THE SONIC BOOMER
In an effort to avoid gender stereotyping, my daughter lets her two-year-old son, Skippy, wear whatever he wants. This is what I did when raising her, but she grew up in Loxahatchee, where you can pretty much walk around naked if you want to (and some do) as the houses are blessedly far apart.
So yesterday, when they left to go to Whole Foods Market, Skippy was wearing his red skinny pants, his Batman pajama top, his new Cars (the movie) flip-flops and one of my headbands. To complete the outfit, he carried the fluffy white bunny from his Easter basket, his favorite doll (blondes really do have more fun) and my expensive pearl evening bag.
He cut quite a striking figure.
I cannot convey how much fun it is watching this kid grow up knowing that I cannot be held personally (or legally) responsible.
Last week, when I took him shopping, we were halfway home before I noticed that he was wearing swim goggles around his neck, the price tag still intact.
“Skippy! Did you take those goggles out of the store?”
“But you didn’t pay! You have to pay for things you take out of the store. You can’t just walk out with them!”
“I see,” he said.
“I see” is one of his favorite phrases, used whenever he learns something new, but it is rather disconcerting coming out of his two-year-old mouth. I mean, it’s not as if he’s sitting atop a mountain somewhere,
dispensing advice to his followers.
“Now we have to turn this car around and give those back.”
Problem solved, at least in his mind.
I don’t know what it is about that kid and accessories. At story time, he runs to get his glasses. He doesn’t need glasses, it’s just that he sees us all in glasses whenever we read, and he wants to fit in. He pulled this pair out of a countertop basket at a store, instantly in love with them because of their natty striping. He wouldn’t take them off no matter how elaborately I cajoled, so I had to buy them, then remove the magnifying lens from them so he wouldn’t look like such a bug. And, unlike the rest of us, he always knows where his glasses are.
You should see him at bedtime. Mark and I will be sitting in front of the TV, deeply involved in some murder-mystery show or troubling financial report, and he’ll burst into the room buck-naked except for a pale yellow hoodie-towel-capelike thing. And we don’t dare laugh, either, because he is quite seriously hollering “I Superboy! I save daaaay!” Then he’ll grab an antique drum or 100-year-old pull-toy duck that I have lying around as decorative accents and become even more entertaining.

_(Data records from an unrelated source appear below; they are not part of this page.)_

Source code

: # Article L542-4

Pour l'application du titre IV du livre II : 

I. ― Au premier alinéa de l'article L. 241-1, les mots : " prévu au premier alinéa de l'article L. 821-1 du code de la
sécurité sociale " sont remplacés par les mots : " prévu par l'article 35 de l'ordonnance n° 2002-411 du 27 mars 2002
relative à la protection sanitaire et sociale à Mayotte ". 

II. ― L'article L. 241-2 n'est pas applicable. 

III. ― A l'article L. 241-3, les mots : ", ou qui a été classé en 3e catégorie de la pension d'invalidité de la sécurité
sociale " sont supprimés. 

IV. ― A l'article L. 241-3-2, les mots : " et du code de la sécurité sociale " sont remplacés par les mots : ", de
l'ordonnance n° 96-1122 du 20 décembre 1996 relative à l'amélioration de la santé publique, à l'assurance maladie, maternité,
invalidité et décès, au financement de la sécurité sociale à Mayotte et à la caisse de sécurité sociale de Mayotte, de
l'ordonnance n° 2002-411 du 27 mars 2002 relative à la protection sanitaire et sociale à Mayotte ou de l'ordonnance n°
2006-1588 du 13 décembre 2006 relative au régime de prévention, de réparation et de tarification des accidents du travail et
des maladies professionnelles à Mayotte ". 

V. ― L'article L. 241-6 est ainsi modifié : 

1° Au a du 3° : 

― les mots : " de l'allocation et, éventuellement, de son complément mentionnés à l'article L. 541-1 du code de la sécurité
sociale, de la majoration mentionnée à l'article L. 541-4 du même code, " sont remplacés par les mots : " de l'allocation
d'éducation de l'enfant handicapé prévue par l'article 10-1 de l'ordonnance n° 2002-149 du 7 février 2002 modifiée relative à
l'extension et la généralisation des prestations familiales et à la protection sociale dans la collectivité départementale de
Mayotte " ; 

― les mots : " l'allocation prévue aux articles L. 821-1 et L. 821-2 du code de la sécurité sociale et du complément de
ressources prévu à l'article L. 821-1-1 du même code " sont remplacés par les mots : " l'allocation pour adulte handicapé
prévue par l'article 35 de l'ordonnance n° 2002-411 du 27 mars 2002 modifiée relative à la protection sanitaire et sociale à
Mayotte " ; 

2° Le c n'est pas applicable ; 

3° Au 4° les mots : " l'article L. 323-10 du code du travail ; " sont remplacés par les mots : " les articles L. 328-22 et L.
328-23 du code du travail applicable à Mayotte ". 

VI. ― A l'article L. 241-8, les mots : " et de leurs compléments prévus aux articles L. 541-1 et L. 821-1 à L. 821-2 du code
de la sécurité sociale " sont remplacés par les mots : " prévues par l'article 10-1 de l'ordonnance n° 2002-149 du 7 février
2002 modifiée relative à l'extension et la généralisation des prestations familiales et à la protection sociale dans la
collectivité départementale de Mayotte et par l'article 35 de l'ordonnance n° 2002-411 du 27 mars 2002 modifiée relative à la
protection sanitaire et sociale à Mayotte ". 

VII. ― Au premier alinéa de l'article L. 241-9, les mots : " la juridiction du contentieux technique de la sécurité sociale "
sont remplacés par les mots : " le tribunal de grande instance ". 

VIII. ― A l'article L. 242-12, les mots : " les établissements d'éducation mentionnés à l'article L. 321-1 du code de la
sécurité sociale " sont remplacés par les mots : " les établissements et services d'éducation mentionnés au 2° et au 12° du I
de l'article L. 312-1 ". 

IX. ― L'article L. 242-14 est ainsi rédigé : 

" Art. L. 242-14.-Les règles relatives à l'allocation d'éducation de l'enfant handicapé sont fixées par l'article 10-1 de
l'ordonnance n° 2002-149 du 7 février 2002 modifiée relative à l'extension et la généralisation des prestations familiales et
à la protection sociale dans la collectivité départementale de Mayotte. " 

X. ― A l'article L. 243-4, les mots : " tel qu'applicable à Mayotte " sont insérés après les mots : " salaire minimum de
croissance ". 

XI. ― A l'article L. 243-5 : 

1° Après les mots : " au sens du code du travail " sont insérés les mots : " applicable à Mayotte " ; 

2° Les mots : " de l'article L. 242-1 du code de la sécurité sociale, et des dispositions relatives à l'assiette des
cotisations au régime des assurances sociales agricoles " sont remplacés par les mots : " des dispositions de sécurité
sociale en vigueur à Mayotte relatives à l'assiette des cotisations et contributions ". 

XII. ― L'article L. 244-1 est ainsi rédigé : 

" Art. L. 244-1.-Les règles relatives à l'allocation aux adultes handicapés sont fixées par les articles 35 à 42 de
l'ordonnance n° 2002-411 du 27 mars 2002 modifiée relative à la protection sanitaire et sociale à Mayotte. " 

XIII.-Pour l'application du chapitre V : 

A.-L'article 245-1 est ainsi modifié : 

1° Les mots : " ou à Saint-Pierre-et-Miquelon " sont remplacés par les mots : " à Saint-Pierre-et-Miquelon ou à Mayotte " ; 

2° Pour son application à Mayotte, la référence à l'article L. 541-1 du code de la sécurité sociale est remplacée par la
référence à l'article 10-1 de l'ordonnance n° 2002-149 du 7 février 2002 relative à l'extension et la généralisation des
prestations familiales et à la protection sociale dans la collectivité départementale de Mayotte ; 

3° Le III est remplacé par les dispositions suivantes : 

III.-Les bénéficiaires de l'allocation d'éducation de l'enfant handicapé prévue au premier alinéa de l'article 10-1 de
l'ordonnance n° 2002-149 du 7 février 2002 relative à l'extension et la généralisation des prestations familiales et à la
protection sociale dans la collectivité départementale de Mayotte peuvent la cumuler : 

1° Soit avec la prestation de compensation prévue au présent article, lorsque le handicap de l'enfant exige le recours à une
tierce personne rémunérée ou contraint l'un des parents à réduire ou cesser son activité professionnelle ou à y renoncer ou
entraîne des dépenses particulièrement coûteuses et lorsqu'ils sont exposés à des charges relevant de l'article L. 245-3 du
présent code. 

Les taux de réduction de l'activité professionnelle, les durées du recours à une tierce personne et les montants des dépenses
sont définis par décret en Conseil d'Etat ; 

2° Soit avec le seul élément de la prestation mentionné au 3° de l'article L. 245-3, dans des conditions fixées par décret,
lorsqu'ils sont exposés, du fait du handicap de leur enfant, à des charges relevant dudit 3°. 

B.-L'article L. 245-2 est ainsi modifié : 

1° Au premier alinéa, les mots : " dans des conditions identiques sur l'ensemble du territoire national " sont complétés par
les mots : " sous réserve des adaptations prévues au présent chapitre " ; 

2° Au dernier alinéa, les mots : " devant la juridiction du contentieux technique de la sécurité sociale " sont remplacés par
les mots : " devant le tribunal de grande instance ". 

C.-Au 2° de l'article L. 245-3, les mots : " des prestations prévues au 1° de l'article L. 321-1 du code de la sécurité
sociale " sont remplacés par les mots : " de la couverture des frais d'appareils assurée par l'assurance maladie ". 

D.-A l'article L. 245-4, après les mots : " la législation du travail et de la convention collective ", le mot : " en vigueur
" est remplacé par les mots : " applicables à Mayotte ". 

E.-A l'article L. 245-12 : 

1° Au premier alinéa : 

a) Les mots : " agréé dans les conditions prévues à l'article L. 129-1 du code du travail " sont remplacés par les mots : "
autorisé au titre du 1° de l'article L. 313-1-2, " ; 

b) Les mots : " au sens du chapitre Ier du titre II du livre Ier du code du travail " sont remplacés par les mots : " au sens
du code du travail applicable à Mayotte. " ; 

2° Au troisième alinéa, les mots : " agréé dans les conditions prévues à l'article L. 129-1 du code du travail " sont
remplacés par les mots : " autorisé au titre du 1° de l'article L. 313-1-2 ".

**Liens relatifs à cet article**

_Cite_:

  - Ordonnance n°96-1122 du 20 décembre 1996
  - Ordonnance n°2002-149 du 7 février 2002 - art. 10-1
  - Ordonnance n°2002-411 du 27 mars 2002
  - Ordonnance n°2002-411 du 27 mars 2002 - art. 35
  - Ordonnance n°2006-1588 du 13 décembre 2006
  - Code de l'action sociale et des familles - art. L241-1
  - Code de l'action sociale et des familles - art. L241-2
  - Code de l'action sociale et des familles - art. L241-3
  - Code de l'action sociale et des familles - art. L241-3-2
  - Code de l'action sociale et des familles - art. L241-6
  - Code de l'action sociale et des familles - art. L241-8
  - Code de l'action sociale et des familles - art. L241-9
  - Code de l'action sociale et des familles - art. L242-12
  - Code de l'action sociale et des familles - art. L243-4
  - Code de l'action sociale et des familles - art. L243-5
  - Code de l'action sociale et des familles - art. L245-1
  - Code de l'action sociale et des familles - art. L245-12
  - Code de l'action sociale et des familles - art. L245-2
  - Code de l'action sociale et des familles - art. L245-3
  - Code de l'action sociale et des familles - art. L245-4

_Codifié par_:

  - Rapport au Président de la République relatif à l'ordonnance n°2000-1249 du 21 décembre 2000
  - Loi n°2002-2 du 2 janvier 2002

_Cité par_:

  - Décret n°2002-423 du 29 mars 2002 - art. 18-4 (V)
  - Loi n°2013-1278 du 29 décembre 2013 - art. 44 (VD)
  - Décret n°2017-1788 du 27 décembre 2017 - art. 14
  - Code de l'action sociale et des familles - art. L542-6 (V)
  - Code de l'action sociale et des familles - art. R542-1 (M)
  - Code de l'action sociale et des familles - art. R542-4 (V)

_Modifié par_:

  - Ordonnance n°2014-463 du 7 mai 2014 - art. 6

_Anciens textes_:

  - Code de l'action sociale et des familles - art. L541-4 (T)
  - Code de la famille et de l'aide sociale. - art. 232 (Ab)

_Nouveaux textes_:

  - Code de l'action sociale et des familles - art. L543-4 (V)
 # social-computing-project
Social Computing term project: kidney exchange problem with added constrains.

Skippy does everything to the fullest. Because the Masters golf tournament was on last week, Mark decided to introduce him to the game of golf. We got him a little plastic set of clubs and, first time out, he whacked that ball with such force it hit the house. But here’s the thing — he took two practice swings first. What two-year-old does that? And where did he learn it? From the TV he’s not allowed to watch?
I must say that whether he’s carrying a purse, dressed as a super hero with a pull-toy or ominously warming up with golf clubs in the backyard, I love that little guy. I really, really do.